▸ WORK ITEM: Look through the lines of the material and count those containing "from". Give that count alone.

▸ SOURCE INFORMATION:
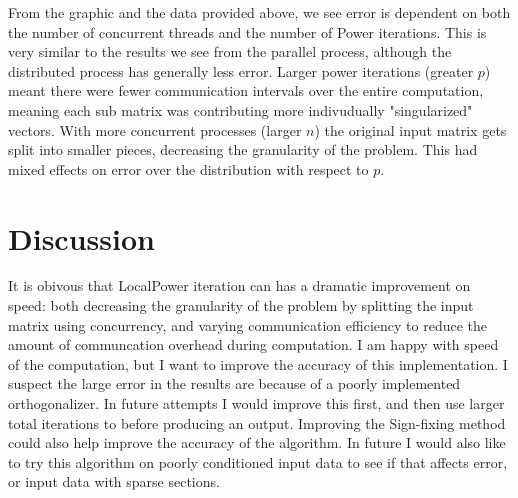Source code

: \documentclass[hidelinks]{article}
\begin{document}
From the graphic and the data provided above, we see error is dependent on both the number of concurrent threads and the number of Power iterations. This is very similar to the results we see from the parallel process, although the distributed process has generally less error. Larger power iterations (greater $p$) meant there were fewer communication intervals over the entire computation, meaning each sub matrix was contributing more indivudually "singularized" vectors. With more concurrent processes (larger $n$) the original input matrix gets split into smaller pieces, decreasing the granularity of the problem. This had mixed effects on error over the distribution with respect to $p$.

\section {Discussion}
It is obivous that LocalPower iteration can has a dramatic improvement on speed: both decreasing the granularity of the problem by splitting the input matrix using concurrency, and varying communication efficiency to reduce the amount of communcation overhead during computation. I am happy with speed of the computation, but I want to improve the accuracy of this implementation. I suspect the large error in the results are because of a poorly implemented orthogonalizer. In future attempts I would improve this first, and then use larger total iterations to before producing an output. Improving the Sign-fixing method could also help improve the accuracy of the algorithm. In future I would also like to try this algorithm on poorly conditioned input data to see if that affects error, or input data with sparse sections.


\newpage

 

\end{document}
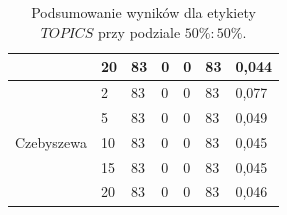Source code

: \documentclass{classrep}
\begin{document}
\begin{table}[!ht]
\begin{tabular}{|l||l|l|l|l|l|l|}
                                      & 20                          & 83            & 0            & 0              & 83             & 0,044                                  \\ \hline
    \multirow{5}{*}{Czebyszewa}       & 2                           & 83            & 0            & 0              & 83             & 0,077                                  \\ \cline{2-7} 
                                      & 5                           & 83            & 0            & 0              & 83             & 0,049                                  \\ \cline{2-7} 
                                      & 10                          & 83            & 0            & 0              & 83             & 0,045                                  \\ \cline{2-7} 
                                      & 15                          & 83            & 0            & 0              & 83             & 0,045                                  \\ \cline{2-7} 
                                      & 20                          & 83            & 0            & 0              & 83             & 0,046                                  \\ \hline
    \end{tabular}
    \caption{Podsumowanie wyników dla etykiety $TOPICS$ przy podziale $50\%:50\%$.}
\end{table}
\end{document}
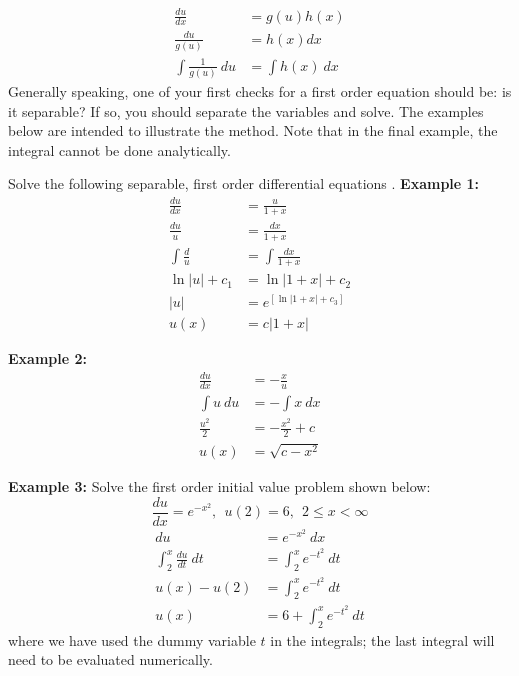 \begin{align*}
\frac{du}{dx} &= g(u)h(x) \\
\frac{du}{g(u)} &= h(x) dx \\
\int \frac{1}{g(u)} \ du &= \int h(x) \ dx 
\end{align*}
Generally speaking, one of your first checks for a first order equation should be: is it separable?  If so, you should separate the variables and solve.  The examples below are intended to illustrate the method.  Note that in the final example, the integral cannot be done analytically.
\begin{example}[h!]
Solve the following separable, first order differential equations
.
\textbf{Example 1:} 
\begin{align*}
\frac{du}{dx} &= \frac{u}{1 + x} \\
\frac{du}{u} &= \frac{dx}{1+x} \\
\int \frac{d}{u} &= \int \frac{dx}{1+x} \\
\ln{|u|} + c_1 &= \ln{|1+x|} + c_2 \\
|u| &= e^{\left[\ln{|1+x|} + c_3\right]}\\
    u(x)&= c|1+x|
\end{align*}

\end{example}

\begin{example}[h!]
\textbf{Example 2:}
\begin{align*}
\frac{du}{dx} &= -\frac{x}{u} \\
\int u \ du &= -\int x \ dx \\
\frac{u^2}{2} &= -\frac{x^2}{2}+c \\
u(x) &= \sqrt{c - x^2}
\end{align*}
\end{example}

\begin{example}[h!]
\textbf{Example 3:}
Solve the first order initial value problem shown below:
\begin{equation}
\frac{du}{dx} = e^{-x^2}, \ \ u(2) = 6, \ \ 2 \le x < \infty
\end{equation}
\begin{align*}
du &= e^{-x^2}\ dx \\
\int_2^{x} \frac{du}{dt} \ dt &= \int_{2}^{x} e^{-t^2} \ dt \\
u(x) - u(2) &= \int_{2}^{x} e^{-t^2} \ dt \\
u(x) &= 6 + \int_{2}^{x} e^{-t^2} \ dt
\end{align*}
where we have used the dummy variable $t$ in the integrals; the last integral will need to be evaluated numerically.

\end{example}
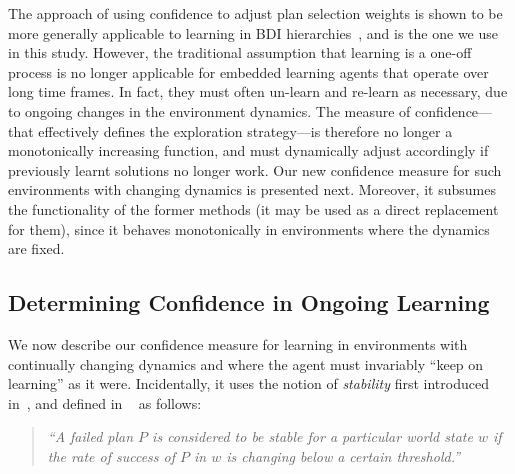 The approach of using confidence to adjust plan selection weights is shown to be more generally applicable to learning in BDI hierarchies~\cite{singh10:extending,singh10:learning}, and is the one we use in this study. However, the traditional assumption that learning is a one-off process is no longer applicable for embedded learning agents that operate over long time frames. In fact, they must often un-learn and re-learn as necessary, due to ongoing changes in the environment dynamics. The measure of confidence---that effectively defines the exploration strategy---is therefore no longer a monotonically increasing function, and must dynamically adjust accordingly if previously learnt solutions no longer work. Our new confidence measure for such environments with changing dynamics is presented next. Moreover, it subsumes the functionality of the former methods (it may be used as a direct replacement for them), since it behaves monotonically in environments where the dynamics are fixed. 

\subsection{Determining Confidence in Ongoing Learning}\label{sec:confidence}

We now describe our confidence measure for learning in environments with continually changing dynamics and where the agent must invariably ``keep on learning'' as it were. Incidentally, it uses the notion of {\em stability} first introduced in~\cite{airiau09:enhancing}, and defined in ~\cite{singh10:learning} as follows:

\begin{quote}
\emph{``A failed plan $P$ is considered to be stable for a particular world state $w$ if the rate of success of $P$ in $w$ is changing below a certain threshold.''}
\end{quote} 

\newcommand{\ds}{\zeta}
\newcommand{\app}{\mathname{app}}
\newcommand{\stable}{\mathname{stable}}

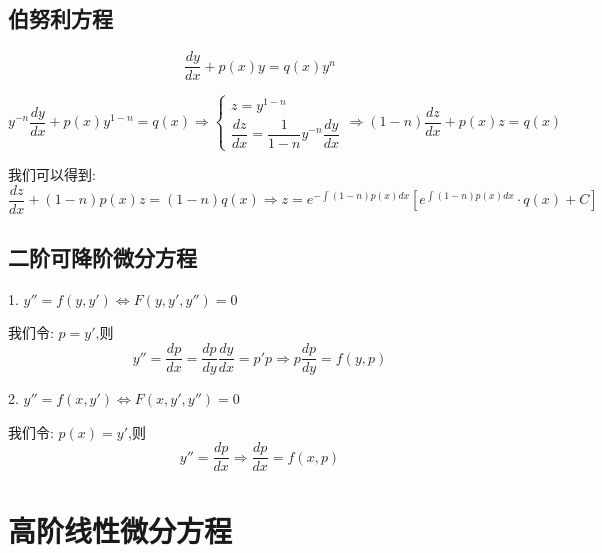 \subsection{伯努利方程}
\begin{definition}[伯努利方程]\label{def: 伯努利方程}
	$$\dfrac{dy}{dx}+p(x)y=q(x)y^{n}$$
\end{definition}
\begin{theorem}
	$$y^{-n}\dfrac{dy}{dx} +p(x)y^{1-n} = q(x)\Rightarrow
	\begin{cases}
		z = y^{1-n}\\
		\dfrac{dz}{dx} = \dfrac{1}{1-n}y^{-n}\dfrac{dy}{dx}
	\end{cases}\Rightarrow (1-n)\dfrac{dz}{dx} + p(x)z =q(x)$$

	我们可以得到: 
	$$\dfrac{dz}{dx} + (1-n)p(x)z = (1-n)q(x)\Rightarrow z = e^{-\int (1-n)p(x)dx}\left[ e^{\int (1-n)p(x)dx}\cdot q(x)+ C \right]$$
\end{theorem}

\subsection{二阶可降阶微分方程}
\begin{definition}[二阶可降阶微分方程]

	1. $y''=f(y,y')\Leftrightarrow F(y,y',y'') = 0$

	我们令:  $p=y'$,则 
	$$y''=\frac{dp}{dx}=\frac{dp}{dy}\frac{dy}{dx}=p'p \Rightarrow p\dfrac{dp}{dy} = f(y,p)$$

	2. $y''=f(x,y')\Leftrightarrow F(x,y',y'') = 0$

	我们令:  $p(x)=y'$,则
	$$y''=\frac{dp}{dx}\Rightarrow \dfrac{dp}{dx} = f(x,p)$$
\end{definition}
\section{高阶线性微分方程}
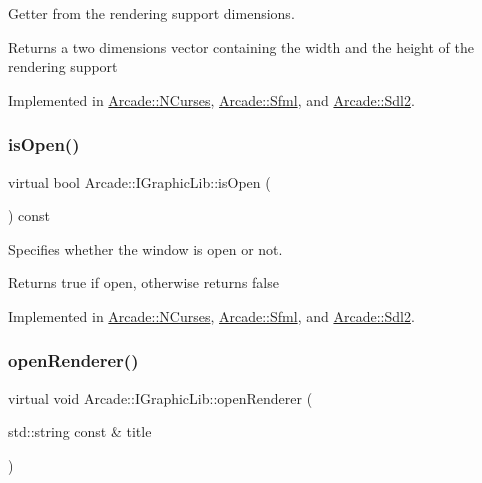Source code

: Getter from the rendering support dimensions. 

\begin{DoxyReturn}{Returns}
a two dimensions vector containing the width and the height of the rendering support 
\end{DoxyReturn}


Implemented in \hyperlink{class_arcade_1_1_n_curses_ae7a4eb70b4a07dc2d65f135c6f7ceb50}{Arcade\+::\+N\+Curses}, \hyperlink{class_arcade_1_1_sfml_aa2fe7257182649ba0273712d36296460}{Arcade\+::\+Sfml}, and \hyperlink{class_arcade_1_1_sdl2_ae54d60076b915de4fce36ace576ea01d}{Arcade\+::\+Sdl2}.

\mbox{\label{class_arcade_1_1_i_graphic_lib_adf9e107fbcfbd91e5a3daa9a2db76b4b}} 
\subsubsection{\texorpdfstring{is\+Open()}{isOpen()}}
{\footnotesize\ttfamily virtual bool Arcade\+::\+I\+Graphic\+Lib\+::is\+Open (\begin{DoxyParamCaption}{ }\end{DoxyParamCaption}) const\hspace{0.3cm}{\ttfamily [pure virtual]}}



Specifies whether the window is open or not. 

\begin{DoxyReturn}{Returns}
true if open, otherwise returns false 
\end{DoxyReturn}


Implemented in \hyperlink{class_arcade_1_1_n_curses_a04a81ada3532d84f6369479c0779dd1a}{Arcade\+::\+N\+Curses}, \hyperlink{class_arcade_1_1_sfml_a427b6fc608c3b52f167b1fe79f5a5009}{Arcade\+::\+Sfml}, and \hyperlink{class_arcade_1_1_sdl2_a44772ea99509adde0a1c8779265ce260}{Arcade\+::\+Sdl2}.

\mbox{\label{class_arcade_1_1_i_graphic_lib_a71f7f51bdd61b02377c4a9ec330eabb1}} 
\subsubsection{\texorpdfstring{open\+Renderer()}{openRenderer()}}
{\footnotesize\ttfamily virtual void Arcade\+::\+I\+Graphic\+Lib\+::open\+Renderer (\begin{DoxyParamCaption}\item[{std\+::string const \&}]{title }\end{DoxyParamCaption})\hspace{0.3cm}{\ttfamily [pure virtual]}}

▸ ANSWER SPACE: 2